Background-Inflammation, oxidative stress, and recurrent pulmonary infections are major aggravating factors in cystic fibrosis. Nitric oxide (NO), a marker of inflammation, is not increased, however, probably because it is metabolised to peroxynitrite. Exhaled carbon monoxide (CO), a product of heme degradation by heme oxygenase 1 (HO-1) which is induced by inflammatory cytokines and oxidants, was therefore tested as a noninvasive marker of airway inflammation and oxidative stress. Methods-Exhaled CO and NO concentrations were measured in 29 patients (15 men) with cystic fibrosis of mean (SD) age 25 (1) years, forced expiratory volume in one second (FEV,) 43 (6)%, 14 of whom were receiving steroid treatment. Results-The concentration of exhaled CO was higher in patients with cystic fibrosis (6.7 (0.6) ppm) than in 15 healthy subjects (eight men) aged 31 (3) years (2.4 (0.4) ppm, mean difference 4.3 (95% CI 2.3 to 6.1), p < 0.001).
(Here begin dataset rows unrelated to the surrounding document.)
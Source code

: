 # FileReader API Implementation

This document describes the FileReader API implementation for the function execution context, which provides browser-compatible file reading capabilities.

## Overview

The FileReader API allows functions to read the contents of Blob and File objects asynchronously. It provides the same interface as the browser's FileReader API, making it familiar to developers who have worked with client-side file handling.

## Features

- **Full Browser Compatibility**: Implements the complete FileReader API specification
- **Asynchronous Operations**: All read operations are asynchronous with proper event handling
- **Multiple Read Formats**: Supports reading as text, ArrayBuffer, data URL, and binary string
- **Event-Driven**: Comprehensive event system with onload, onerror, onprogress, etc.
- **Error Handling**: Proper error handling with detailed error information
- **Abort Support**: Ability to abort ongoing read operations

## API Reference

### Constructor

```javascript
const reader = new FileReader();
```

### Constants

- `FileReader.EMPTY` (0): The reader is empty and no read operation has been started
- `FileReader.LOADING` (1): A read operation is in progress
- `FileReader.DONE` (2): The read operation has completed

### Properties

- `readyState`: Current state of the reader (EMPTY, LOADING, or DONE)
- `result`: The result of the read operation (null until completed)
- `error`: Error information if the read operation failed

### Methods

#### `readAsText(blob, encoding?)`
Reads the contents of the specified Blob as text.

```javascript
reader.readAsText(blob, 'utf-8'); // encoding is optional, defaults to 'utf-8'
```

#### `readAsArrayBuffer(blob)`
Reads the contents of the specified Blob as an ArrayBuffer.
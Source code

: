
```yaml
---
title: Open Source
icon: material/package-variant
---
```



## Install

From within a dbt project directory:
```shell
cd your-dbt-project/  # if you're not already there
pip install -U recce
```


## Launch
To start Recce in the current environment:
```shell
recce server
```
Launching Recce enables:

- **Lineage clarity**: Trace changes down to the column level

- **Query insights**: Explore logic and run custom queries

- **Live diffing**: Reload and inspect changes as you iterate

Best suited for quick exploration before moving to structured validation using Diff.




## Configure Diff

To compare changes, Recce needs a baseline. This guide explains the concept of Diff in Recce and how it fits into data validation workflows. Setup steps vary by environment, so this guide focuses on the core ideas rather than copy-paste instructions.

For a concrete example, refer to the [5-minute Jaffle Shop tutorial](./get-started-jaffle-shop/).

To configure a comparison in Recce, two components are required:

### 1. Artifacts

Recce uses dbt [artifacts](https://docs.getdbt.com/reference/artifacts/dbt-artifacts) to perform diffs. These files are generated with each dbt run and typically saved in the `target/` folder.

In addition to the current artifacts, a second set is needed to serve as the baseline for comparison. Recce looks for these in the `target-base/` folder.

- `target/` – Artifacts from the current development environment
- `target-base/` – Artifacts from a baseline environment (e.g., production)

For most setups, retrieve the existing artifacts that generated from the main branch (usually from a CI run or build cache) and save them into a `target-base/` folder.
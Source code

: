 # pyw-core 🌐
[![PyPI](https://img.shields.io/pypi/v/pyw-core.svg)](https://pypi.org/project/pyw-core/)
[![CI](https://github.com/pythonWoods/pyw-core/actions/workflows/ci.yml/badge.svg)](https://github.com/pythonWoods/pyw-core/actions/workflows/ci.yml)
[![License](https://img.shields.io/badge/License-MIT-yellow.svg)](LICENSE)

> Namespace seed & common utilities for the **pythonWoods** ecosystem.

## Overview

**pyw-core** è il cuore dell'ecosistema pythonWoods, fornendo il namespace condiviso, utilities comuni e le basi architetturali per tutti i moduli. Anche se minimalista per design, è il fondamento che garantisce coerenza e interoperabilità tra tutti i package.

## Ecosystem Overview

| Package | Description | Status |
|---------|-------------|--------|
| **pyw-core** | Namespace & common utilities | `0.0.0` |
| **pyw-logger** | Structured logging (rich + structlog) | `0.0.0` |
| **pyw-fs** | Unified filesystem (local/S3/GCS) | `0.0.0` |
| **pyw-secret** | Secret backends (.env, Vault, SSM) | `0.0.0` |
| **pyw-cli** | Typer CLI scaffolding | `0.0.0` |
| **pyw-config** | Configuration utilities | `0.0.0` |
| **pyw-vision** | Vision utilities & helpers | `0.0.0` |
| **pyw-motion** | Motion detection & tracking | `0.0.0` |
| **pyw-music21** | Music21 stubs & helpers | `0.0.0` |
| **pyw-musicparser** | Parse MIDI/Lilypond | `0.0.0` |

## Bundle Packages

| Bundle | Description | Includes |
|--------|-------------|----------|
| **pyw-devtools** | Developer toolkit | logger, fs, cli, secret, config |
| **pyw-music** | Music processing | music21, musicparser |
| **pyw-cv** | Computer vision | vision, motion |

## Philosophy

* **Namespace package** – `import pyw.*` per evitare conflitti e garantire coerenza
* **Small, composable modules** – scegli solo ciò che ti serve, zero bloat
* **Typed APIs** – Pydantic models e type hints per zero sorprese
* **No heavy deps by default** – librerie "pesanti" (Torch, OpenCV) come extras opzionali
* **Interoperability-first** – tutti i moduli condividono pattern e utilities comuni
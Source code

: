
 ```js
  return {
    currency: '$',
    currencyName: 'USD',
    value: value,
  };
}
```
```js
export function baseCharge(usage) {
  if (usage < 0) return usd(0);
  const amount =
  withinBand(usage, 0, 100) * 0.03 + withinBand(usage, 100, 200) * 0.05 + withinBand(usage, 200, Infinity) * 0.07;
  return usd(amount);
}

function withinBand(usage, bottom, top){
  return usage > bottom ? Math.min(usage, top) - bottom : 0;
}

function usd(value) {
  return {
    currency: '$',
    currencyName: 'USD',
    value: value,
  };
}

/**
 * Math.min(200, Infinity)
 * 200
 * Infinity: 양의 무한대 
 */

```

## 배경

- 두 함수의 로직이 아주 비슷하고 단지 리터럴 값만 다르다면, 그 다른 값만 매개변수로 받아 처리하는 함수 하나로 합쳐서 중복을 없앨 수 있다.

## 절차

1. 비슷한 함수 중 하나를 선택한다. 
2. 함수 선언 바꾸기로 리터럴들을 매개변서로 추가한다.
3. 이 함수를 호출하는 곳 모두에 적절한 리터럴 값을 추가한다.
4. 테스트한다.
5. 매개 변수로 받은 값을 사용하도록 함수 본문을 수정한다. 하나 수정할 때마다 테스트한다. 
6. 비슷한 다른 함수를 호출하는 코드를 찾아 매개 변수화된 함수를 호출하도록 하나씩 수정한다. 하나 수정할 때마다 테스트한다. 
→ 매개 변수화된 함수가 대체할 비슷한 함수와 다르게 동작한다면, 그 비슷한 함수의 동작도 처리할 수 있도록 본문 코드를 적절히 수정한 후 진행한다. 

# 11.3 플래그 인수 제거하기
Patients not receiving steroid treatment had higher CO levels (8.4 (1.0) ppm) than treated patients (5.1 (0.5) ppm, mean difference 3.3 (95% CI -5.7 to -0.9), p < 0.01). Normal subjects had higher NO levels (6.8 (0.4)ppb) than patients with cystic fibrosis (3.2 (0.2) ppb, mean difference 3.8 (95% CI 2.6 to 4.9), p < 0.05) and were not influenced by steroid treatment (3.8 (0.4) ppb and 2.7 (0.3) ppb for treated and untreated patients, respectively, mean difference 0.8 (95% CI -0.6 to 2.3), p > 0.05). Patients homozygous for the Delta F508 CFTR mutation had higher CO and NO concentrations than heterozygous patients (CO: 7.7 (1.8)ppm and 4.0 (0.6) ppm, respectively, mean difference 3.7 (95% CI -7.1 to -0.3), p < 0.05; NO: 4.1 (0.5) ppb and 1.9 (0.7) ppb, respectively, mean difference 2.2 (95% CI -3.7 to -0.6), p < 0.05). Conclusions-High exhaled CO concentrations in patients with cystic fibrosis may reflect induction of HO-1. Measurement of exhaled CO concentrations may be clinically useful in the management and monitoring of oxidation and inflammatory mediated lung injury.